Mainly the Court of International Trade, but some of it was like NAFTA panels. We do NAFTA appeals at the time. Dewey Ballantine historically represented petitioners, meaning American industry. We represented the lumber industry against Canada or Quebec. We would represent the steel industry against steel manufacturers from around the world, from the UK to France and China. You name it.

We had specialties like photographic film and paper. We represented Kodak in disputes against Fujifilm and paper. It was a highly specialized practice. It really only existed in Washington, DC, and in New York. At some point, I realized that I was really driving myself into a very small niche. My ability to find clients was going to be negligible. I took opportunities. Did you work for a big firm out of law school?

I did. It is funny because my path was five years in big law, corporate M&A. This was the plan from the beginning. I am going to do a five-year corporate M&A. I am going to go in-house. I am going to rise up and become a GC. Hardly anybody. I thought that was just like the normal path. Hardly anybody I have interviewed.

They did not get that memo. Joe, why didn’t you call me? That would have saved me a lot of time. Trust me.

What I thought of as the traditional path to the GC chair. This is what is fascinating to me is like, we are right now in DC, early in your career. How did you get from there to a GC job? That is what fascinates me.

The reason I ask you this question is because I am sure the same thing happened to you, is you would be working and then just in an email, it would go to everyone, not just you, “Would you like to help with Project X? You would have to go to the New York office.” Everyone got those emails. My Neanderthal mind was like, this is a career-limiting move here.

If you are only going to do Title XIX work and you are only going to do Title II work, you either like better have a lot of beer buddies who are like presidential candidates or like steel magnets or something like that. Short of that, you are going to get stuck. I started volunteering for these projects that had a broader application. They would bring me into contact with a broader array of corporate executives, not like super-specialized people.

That got me into very large, complex litigation suits. A lot of them were life sciences-oriented, large pharmaceutical companies, health insurance companies, etc. I also tried to volunteer in DC at the local government level. It was called an ANC commissioner. I was an ANC commissioner. People would come to the commission for various reasons. That brought me into contact with some local executives.

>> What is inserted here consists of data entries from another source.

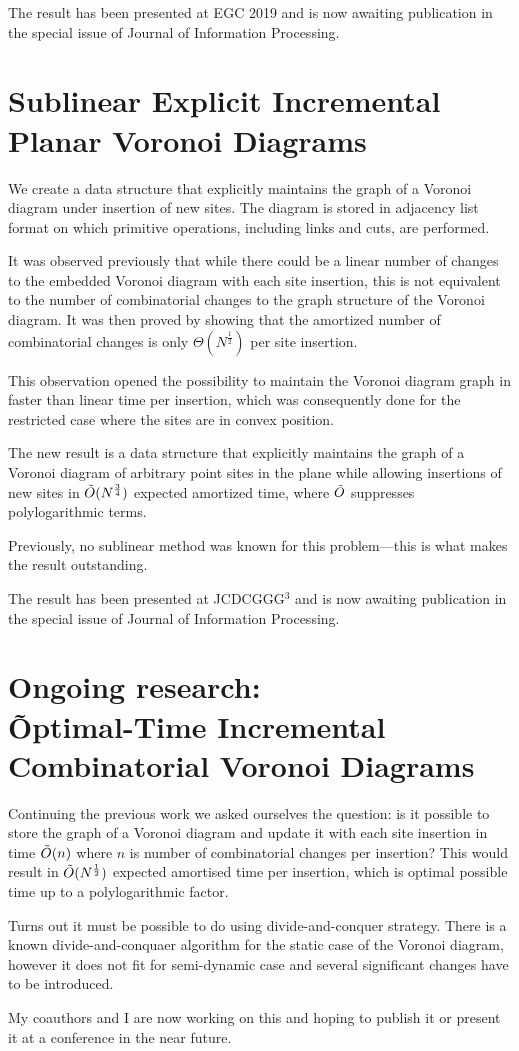 \documentclass[a4paper,11pt]{article}
\theoremstyle{definition}
\begin{document}
The result has been presented at EGC 2019 and is now awaiting publication in the special issue of Journal of Information Processing.

\section{Sublinear Explicit Incremental Planar Voronoi Diagrams}

We create a data structure that explicitly maintains the graph of a Voronoi diagram under insertion of new sites. The diagram is stored in adjacency list format on which primitive operations, including links and cuts, are performed.

It was observed previously that while there could be a linear number of changes to the embedded Voronoi diagram with each site insertion, this is not equivalent to the number of combinatorial changes to the graph structure of the Voronoi diagram.
It was then proved by showing that the amortized number of combinatorial changes is only $\Theta(N^{\frac 12})$ per site insertion.

This observation opened the possibility to maintain the Voronoi diagram graph in faster than linear time per insertion, which was consequently done for the restricted case where the sites are in convex position.

The new result is a data structure that explicitly maintains the graph of a Voronoi diagram of arbitrary point sites in the plane while allowing insertions of new sites in $\tilde O (N^{\frac 34})$ expected amortized time, where $\tilde O$ suppresses polylogarithmic terms. 

Previously, no sublinear method was known for this problem—this is what makes the result outstanding.

The result has been presented at JCDCGGG$^3$ and is now awaiting publication in the special issue of Journal of Information Processing.

\section{Ongoing research: \\
	\~Optimal-Time Incremental Combinatorial Voronoi Diagrams}

Continuing the previous work we asked ourselves the question: is it possible to store the graph of a Voronoi diagram and update it with each site insertion in time $\tilde O(n)$ where $n$ is number of combinatorial changes per insertion? This would result in $\tilde O(N^\frac12)$ expected amortised time per insertion, which is optimal possible time up to a polylogarithmic factor.

Turns out it must be possible to do using divide-and-conquer strategy. There is a known divide-and-conquaer algorithm for the static case of the Voronoi diagram, however it does not fit for semi-dynamic case and several significant changes have to be introduced.

My coauthors and I are now working on this and hoping to publish it or present it at a conference in the near future.
\end{document}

That is when I started meeting people face-to-face who were not introduced to me by the firm. This was, smash cut to the late 1990s, at this point where AOL was just bursting at the seams. People were leaving the company and creating their own startups. All those startups were like Northern Virginia and Metro DC.

If you were going out to bars and restaurants and doing the business development circuit, you would run into those people. Just by doing that, I got a small group of half a dozen little startup clients that were interested in legal counsel. I excitedly talked to partners at Dewey Ballantine about it. They would roll their eyes. They would be like, “We are not interested in your little start-up. Could you please go?”

We certainly do not want the conflicts.

I was just super naive. I did not have your play sheet about the five years or whatever it was. I was struggling. There was a smaller firm, a Richmond, Virginia-based firm by the name of Williams Mullen, which will market not this thing basically. Fortune 500. They had Fortune 500 companies, but not as many of them.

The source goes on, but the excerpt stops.